The fundamental problem is that Rojas seems to confuse the personalities and organizations that supported the “Black Power” movement that covered a very broad political spectrum, including the supporters and defenders of “Black Capitalism,” with the program and specific politics of the Black Panthers. It is easy to understand why the supporters of the Cuban government, including the most unorthodox, such as Pensamiento Crítico – which Rojas cites as a source of his information on this topic – intent in finding supporters and allies of the Cuban government in the United States, disregarded the differences among those groups concerning the strategies they were proposing to defeat and eliminate racism inside the United States.

The Black Panther Party was the most radical and revolutionary wing of the Black Power movement in the United States. Aside from advocating Black armed self-defense against police abuse, the BPP was explicitly anti-capitalist, and unlike all the other Black Power groups, it advocated an active collaboration with groups of white leftists, as in the case of the California Peace and Freedom Party (of which this author was a member in the late sixties.) To ignore those important differences would be like ignoring the differences among the Directorio Revolucionario, the 26th of July Movement, and the Cuban Communists of the PSP (after 1957) because they all supported the armed struggle against Batista.

III) Regarding the “New York intellectuals.” This is a term that scholars on this topic, such as Alan Wald, have used to refer to a group of intellectuals, generally of Jewish descent, who forged an intellectual community based on discussions among them about topics of common interest. Many of the intellectuals discussed by Rojas, not only did not participate in those types of discussions, but did not even live in New York. In a similar manner, many British intellectuals may have lived in the Bloomsbury neighborhood in London, but that does not mean they were part of the “Bloomsbury Group,” a term that is applied to a specific group around Virginia Woolf, Lytton Strachey and their friends.

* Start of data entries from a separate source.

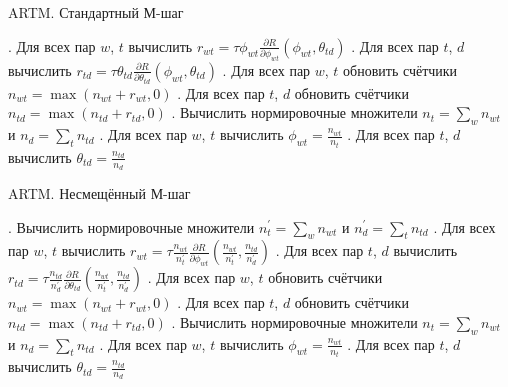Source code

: \documentclass[12pt]{article}
\begin{document}
\begin{algorithm}
\caption{ARTM. Стандартный М-шаг}\label{malgo1}
\begin{algorithmic}[]
. Для всех пар $w$, $t$ вычислить $r_{wt} = \tau \phi_{wt} \frac{\partial{R}}{\partial{\phi_{wt}}}(\phi_{wt}, \theta_{td})$
. Для всех пар $t$, $d$ вычислить $r_{td} =\tau  \theta_{td} \frac{\partial{R}}{\partial{\theta_{td}}}(\phi_{wt}, \theta_{td})$
. Для всех пар $w$, $t$ обновить счётчики $n_{wt} = \max(n_{wt} + r_{wt}, 0)$
. Для всех пар $t$, $d$ обновить счётчики $n_{td} = \max(n_{td} + r_{td}, 0)$
. Вычислить нормировочные множители $n_t = \sum_w n_{wt}$ и $n_d = \sum_t n_{td}$
. Для всех пар $w$, $t$ вычислить $\phi_{wt} = \frac{n_{wt}}{n_t}$
. Для всех пар $t$, $d$ вычислить $\theta_{td} = \frac{n_{td}}{n_d}$
\EndProcedure
\end{algorithmic}
\end{algorithm}
\begin{algorithm}
\caption{ARTM. Несмещённый М-шаг}\label{malgo2}
\begin{algorithmic}[]
. Вычислить нормировочные множители $n^{\prime}_t = \sum_w n_{wt}$ и $n^{\prime}_d = \sum_t n_{td}$
. Для всех пар $w$, $t$ вычислить $r_{wt}= \tau \frac{n_{wt}}{n^{\prime}_t}\frac{\partial{R}}{\partial{\phi_{wt}}}(\frac{n_{wt}}{n^{\prime}_t}, \frac{n_{td}}{n^{\prime}_d})$
. Для всех пар $t$, $d$ вычислить $r_{td}= \tau \frac{n_{td}}{n^{\prime}_d}\frac{\partial{R}}{\partial{\theta_{td}}}(\frac{n_{wt}}{n^{\prime}_t}, \frac{n_{td}}{n^{\prime}_d})$
. Для всех пар $w$, $t$ обновить счётчики $n_{wt} = \max(n_{wt} + r_{wt}, 0)$
. Для всех пар $t$, $d$ обновить счётчики $n_{td} = \max(n_{td} + r_{td}, 0)$
. Вычислить нормировочные множители $n_t = \sum_w n_{wt}$ и $n_d = \sum_t n_{td}$
. Для всех пар $w$, $t$ вычислить $\phi_{wt} = \frac{n_{wt}}{n_t}$
. Для всех пар $t$, $d$ вычислить $\theta_{td} = \frac{n_{td}}{n_d}$
\EndProcedure
\end{algorithmic}
\end{algorithm}
\end{document}
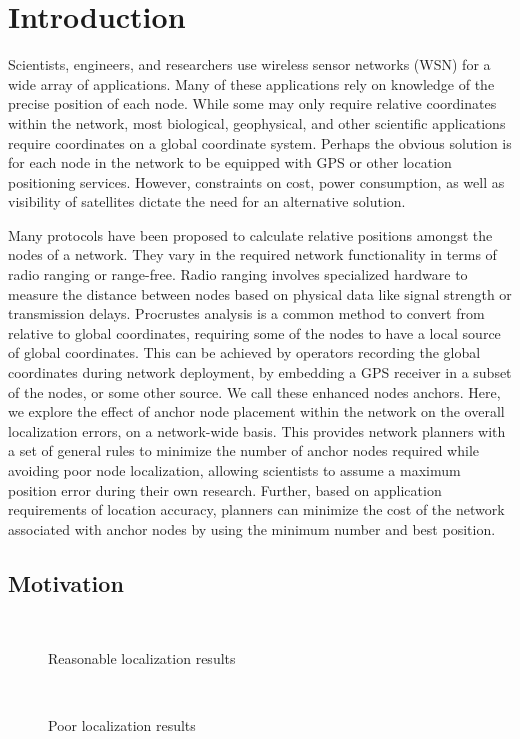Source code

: 
\chapter{Introduction}

Scientists, engineers, and researchers use wireless sensor networks (WSN) for a wide array of applications. Many of these applications rely on knowledge of the precise position of each node. While some may only require relative coordinates within the network, most biological, geophysical, and other scientific applications require coordinates on a global coordinate system. Perhaps the obvious solution is for each node in the network to be equipped with GPS or other location positioning services.  However, constraints on cost, power consumption, as well as visibility of satellites dictate the need for an alternative solution.  

Many protocols have been proposed\cite{APS,MDS-MAP,CCA-MAP07} to calculate relative positions amongst the nodes of a network.  They vary in the required network functionality in terms of radio ranging or range-free.  Radio ranging involves specialized hardware to measure the distance between nodes based on physical data like signal strength or transmission delays.  Procrustes analysis\cite{procrustes-matlab} is a common method to convert from relative to global coordinates, requiring some of the nodes to have a local source of global coordinates.  This can be achieved by operators recording the global coordinates during network deployment, by embedding a GPS receiver in a subset of the nodes, or some other source.  We call these enhanced nodes anchors.  Here, we explore the effect of anchor node placement within the network on the overall localization errors, on a network-wide basis. This provides network planners with a set of general rules to minimize the number of anchor nodes required while avoiding poor node localization, allowing scientists to assume a maximum position error during their own research.  Further, based on application requirements of location accuracy, planners can minimize the cost of the network associated with anchor nodes by using the minimum number and best position.

\section{Motivation}
\begin{figure}
  \centering
    \\
	\caption{Reasonable localization results}
    \label{fig:Motivation1}    
\end{figure}
\begin{figure}
  \centering
	\\
    \caption{Poor localization results}
    \label{fig:Motivation2}
\end{figure}

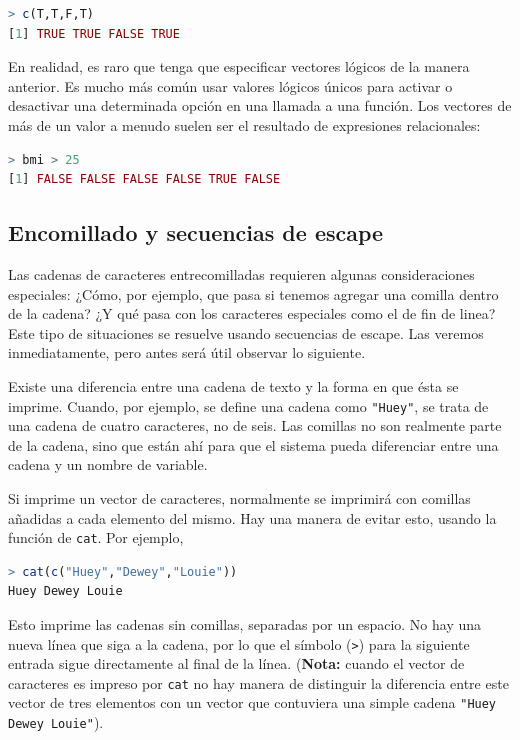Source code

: \documentclass[spanish]{extbook}
\numberwithin{equation}{section}
\numberwithin{figure}{section}
\begin{document}
\begin{lstlisting}[language=R]
> c(T,T,F,T)
[1] TRUE TRUE FALSE TRUE
\end{lstlisting}

En realidad, es raro que tenga que especificar vectores lógicos de la manera
anterior. Es mucho más común usar valores lógicos únicos para activar o
desactivar una determinada opción en una llamada a una función. Los vectores de
más de un valor a menudo suelen ser el resultado de expresiones relacionales:


\begin{lstlisting}[language=R]
> bmi > 25
[1] FALSE FALSE FALSE FALSE TRUE FALSE
\end{lstlisting}

\subsection{Encomillado y secuencias de escape}

Las cadenas de caracteres entrecomilladas requieren algunas consideraciones
especiales: ¿Cómo, por ejemplo, que pasa si tenemos agregar una comilla dentro
de la cadena? ¿Y qué pasa con los caracteres especiales como el de fin de
linea? Este tipo de situaciones se resuelve usando secuencias de escape. Las
veremos inmediatamente, pero antes será útil observar lo siguiente.

Existe una diferencia entre una cadena de texto y la forma en que ésta se
imprime. Cuando, por ejemplo, se define una cadena como \texttt{"Huey"}, se
trata de una cadena de cuatro caracteres, no de seis. Las comillas no son
realmente parte de la cadena, sino que están ahí para que el sistema pueda
diferenciar entre una cadena y un nombre de variable.

Si imprime un vector de caracteres, normalmente se imprimirá con comillas
añadidas a cada elemento del mismo. Hay una manera de evitar esto, usando la
función de \texttt{cat}.  Por ejemplo,

\begin{lstlisting}[language=R]
> cat(c("Huey","Dewey","Louie"))
Huey Dewey Louie
\end{lstlisting}

Esto imprime las cadenas sin comillas, separadas por un espacio. No hay una
nueva línea que siga a la cadena, por lo que el símbolo (\texttt{>}) para la
siguiente entrada sigue directamente al final de la línea. (\textbf{Nota:}
cuando el vector de caracteres es impreso por \texttt{cat} no hay manera de
distinguir la diferencia entre este vector de tres elementos con un vector que
contuviera una simple cadena \texttt{"Huey Dewey Louie"}).
\end{document}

A brief final commentary: I did not say anything in my review about Rojas’ education in the higher spheres of Cuban society. I did say that he has roots in the Cuban cultural “establishment” as I have in the Jewish Polish immigrant petty-bourgeoisie. Neither he nor I owe explanations to anybody about our respective origins.

*Samuel Farber was born and grew up in Cuba and has written many articles and books about that country. His most recent book is The Politics of Che Guevara: Theory and Practice recently published by Haymarket Books.